● **Your task**
Every line below that holds the word "techniques" must be listed.

BEGIN Listed records

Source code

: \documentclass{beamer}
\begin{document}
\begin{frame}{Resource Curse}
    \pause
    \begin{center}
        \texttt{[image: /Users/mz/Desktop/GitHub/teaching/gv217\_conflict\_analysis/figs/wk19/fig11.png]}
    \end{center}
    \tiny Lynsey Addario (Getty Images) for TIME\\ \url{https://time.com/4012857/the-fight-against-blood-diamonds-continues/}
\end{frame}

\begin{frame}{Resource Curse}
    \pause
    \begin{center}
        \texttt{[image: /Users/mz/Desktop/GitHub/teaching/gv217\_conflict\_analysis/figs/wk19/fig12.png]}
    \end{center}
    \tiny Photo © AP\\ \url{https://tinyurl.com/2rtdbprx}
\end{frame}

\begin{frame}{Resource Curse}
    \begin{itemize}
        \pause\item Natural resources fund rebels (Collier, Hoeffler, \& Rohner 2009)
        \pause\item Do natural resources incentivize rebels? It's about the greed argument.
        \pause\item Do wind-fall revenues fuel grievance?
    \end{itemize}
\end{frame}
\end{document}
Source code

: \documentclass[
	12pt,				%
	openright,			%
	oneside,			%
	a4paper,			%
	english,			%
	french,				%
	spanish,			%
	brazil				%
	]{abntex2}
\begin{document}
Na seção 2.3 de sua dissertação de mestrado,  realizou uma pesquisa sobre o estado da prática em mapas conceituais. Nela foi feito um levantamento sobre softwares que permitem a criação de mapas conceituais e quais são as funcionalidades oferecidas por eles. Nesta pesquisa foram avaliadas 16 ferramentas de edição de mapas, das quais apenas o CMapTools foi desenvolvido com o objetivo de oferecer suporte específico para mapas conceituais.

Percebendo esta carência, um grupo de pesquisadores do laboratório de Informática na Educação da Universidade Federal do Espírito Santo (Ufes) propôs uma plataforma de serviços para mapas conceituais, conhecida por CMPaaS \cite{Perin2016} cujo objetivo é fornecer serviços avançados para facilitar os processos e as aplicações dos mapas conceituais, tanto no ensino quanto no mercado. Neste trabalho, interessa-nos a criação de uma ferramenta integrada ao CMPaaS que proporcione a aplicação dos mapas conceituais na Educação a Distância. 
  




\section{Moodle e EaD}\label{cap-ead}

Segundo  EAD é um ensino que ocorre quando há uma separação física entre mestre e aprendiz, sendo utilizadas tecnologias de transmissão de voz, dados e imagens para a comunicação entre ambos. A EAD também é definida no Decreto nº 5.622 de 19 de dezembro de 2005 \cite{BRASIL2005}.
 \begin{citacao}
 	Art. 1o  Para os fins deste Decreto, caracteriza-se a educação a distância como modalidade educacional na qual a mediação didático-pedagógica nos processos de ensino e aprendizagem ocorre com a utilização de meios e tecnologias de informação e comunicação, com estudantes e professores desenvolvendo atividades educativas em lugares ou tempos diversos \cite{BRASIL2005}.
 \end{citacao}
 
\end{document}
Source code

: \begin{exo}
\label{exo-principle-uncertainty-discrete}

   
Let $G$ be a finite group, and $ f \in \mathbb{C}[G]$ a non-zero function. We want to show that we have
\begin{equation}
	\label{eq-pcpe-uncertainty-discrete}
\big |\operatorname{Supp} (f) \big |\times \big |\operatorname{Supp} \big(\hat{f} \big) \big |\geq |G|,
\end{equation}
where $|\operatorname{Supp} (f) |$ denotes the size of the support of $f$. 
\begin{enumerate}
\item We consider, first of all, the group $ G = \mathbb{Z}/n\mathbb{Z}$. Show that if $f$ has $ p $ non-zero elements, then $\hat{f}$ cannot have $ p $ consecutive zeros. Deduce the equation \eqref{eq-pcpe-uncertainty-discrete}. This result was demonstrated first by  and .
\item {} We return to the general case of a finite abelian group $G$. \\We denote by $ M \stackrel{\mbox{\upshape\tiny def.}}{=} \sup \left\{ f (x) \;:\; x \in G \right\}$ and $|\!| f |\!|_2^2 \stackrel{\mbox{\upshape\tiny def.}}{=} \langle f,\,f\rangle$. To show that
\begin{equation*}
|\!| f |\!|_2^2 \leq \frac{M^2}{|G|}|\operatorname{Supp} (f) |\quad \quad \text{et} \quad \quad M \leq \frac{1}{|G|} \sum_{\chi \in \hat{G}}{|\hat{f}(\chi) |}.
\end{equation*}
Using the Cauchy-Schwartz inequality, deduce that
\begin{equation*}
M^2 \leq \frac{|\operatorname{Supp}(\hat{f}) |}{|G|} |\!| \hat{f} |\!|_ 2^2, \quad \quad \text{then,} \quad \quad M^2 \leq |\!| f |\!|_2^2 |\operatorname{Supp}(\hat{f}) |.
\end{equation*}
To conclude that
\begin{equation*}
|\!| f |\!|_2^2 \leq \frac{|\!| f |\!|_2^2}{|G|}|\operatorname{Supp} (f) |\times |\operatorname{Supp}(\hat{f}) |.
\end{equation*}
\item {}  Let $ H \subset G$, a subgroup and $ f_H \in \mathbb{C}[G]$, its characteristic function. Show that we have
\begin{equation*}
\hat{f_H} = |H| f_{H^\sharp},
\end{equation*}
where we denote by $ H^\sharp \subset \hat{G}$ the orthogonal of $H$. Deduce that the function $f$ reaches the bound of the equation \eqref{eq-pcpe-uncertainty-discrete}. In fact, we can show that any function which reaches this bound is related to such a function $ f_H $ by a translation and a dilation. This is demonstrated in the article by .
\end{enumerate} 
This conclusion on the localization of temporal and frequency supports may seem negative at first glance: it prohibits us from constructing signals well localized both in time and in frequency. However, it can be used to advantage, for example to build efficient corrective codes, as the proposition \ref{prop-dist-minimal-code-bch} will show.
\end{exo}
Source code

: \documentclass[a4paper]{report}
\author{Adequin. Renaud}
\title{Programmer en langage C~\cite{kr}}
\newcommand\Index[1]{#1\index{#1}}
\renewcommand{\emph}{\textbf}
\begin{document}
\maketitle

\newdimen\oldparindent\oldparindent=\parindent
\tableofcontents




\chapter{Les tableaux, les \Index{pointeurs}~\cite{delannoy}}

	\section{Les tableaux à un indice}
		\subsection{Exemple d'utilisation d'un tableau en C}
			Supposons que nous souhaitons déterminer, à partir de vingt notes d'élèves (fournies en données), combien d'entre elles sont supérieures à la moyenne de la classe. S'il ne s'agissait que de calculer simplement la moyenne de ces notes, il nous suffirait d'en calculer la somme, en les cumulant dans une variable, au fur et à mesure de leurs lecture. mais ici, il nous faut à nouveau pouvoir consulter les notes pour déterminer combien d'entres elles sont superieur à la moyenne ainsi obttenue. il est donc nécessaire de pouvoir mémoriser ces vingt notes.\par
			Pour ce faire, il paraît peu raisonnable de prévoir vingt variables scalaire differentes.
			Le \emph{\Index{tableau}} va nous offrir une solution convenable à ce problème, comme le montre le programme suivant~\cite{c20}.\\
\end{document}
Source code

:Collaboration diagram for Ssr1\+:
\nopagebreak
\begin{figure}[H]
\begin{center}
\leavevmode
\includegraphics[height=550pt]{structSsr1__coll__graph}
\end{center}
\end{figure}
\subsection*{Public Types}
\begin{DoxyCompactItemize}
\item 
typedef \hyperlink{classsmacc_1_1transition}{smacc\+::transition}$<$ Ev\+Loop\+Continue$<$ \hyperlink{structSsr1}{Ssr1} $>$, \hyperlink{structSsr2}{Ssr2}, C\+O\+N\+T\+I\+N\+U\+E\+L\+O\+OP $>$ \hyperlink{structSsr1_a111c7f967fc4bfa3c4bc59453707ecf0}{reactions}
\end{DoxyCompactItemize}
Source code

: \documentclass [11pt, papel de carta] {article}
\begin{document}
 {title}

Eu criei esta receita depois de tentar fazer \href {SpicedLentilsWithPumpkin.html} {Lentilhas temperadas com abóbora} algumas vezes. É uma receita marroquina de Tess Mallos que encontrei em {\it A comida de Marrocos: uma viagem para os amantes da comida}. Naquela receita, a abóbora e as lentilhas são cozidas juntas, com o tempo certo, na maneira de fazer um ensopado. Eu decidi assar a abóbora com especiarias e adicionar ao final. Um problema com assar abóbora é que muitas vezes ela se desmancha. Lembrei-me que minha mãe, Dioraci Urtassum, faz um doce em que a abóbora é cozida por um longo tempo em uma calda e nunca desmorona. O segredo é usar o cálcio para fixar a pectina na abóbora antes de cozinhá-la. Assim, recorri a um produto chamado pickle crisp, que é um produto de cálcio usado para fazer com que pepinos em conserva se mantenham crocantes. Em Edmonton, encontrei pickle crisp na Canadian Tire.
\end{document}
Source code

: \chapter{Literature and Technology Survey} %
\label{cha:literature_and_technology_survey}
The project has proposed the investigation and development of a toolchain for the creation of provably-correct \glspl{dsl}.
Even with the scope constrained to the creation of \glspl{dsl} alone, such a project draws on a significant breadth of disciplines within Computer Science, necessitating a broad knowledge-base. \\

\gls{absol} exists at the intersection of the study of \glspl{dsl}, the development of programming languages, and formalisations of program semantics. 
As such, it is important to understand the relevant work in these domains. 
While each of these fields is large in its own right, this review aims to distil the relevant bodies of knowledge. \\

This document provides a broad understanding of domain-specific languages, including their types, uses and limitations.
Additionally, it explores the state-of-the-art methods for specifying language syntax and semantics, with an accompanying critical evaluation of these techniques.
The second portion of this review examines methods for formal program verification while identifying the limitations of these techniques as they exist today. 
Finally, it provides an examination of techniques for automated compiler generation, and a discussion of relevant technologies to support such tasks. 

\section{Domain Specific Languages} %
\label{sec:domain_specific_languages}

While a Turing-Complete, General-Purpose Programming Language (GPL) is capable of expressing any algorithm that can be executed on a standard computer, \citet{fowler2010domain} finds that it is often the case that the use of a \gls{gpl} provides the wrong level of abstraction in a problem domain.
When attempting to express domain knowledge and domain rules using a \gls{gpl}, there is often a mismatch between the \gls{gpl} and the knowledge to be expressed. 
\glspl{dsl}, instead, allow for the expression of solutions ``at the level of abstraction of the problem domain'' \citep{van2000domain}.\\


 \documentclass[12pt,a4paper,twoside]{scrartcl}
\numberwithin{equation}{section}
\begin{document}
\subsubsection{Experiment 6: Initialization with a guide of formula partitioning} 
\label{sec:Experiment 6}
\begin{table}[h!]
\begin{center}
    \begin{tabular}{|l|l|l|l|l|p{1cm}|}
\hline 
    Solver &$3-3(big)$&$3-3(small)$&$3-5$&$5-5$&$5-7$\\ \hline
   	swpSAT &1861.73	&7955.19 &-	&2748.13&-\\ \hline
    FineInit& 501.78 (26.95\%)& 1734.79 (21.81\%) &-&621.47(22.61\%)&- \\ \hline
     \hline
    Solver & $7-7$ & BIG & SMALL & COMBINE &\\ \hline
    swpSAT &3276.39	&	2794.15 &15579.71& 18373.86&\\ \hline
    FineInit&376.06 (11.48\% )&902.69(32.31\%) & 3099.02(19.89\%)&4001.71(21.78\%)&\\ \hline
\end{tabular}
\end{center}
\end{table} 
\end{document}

END Listed records

● **Solution for this task**
Additionally, it explores the state-of-the-art methods for specifying language syntax and semantics, with an accompanying critical evaluation of these techniques.
The second portion of this review examines methods for formal program verification while identifying the limitations of these techniques as they exist today. 
Finally, it provides an examination of techniques for automated compiler generation, and a discussion of relevant technologies to support such tasks. 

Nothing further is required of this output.